▶ _Work item_
Which lines in the records below contain the word "Statements"? Copy each one out.

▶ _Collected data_
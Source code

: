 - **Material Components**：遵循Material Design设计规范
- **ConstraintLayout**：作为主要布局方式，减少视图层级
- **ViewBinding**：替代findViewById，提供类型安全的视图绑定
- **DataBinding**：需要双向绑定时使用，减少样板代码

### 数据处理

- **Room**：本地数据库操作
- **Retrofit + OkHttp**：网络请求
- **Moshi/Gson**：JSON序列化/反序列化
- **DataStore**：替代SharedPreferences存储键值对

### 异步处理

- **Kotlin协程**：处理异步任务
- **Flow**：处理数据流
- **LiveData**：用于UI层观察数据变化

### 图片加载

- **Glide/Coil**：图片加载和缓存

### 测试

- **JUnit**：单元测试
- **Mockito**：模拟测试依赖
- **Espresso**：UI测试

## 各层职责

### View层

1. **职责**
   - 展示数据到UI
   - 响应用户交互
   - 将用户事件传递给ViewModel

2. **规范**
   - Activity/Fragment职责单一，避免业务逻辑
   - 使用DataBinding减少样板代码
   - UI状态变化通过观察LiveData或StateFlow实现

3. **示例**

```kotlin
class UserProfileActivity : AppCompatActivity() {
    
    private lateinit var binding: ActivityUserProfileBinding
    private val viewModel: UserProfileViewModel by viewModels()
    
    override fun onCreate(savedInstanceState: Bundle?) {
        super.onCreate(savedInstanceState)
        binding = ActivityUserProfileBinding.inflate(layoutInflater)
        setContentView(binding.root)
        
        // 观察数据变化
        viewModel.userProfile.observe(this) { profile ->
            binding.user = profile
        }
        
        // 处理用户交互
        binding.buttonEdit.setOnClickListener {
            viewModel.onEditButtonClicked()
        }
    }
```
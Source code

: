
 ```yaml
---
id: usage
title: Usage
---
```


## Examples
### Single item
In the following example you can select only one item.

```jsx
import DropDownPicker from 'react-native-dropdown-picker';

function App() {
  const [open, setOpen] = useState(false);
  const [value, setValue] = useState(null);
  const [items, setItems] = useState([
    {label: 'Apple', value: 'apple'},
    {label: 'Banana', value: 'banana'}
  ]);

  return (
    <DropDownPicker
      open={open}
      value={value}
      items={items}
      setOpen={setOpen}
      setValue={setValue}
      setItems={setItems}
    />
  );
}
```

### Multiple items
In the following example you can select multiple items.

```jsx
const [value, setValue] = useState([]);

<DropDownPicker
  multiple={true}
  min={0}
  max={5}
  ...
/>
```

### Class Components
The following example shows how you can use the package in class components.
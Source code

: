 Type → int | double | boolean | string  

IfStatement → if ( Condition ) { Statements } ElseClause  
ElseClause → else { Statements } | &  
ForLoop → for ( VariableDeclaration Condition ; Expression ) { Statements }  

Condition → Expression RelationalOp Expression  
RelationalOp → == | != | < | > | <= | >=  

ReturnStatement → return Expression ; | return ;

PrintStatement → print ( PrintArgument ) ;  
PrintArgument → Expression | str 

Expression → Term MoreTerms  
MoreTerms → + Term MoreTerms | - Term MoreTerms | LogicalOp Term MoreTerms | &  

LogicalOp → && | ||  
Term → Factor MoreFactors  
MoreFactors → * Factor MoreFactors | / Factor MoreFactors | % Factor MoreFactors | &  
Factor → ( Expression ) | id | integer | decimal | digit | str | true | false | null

▶ _Task output_
IfStatement → if ( Condition ) { Statements } ElseClause  
ElseClause → else { Statements } | &  
ForLoop → for ( VariableDeclaration Condition ; Expression ) { Statements }  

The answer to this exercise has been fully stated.